## Required action
Lines with "check": please show every one of them from the listing below.

## Working data
»»

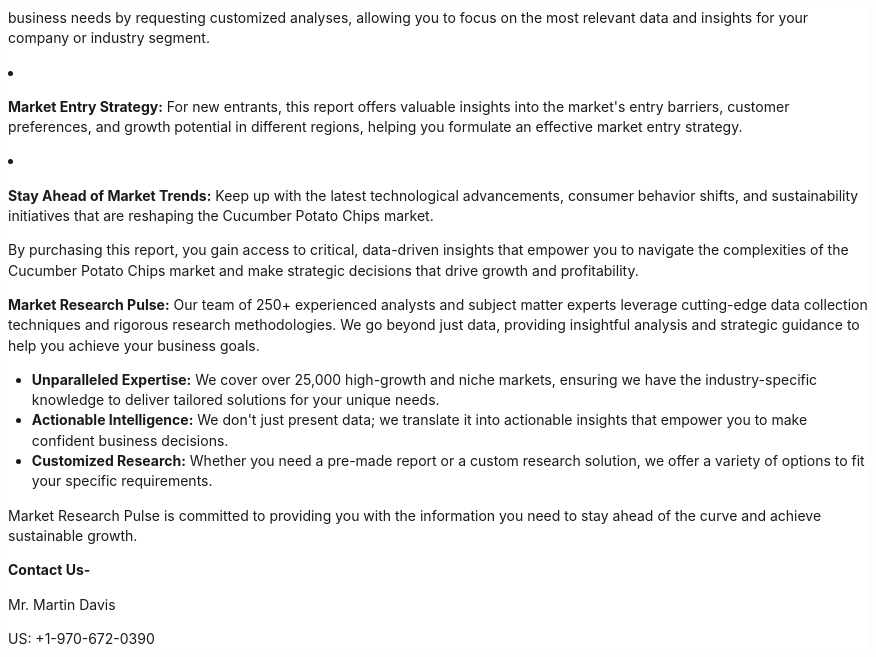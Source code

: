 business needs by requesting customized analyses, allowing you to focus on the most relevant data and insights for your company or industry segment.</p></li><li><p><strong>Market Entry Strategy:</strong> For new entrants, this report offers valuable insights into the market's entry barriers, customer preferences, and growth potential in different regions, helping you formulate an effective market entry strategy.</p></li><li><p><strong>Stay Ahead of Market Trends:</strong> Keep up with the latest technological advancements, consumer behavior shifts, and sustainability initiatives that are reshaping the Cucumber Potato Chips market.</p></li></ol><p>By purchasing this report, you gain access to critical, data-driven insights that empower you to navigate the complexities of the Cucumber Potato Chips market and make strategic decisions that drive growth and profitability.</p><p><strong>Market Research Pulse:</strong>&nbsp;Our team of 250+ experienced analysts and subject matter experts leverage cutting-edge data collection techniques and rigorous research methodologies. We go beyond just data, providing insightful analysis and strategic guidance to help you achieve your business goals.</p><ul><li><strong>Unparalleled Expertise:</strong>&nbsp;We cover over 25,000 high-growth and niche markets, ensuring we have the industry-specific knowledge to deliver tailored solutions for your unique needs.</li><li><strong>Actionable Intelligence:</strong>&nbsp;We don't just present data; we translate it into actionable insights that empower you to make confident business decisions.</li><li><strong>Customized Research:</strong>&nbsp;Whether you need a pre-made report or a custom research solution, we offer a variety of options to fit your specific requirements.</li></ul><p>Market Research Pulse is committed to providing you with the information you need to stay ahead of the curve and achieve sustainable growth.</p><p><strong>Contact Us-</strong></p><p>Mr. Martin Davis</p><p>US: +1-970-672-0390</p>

««
»»

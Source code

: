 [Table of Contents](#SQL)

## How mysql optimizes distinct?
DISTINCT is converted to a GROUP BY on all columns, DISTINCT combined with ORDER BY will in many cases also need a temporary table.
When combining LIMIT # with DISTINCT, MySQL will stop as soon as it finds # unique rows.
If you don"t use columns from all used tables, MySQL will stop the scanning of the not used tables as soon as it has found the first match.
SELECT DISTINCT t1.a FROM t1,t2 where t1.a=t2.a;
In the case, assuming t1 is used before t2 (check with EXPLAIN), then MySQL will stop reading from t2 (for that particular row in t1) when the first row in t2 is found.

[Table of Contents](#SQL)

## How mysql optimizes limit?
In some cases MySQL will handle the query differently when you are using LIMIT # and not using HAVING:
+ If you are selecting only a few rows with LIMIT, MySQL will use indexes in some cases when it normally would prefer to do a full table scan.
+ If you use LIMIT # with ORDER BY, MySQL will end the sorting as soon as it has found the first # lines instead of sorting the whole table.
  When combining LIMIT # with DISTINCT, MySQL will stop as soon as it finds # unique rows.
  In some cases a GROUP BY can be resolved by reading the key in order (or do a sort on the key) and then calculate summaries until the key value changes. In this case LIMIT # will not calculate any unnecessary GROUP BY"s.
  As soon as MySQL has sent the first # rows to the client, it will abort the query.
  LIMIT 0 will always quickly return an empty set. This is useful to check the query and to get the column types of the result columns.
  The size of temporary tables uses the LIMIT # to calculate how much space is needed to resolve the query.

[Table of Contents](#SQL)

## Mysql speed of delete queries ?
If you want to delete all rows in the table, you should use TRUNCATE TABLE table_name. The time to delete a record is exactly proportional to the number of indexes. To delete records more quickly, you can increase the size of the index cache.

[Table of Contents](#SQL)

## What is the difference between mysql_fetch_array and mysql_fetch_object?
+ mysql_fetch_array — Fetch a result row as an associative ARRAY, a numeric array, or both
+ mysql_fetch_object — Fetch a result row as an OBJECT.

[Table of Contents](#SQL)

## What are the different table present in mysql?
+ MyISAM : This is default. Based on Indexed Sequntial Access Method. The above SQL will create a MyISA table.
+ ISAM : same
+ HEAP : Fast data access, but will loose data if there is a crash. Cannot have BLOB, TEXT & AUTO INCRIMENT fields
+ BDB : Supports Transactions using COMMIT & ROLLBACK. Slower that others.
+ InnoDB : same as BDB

««

## Result of this exercise
In the case, assuming t1 is used before t2 (check with EXPLAIN), then MySQL will stop reading from t2 (for that particular row in t1) when the first row in t2 is found.
  LIMIT 0 will always quickly return an empty set. This is useful to check the query and to get the column types of the result columns.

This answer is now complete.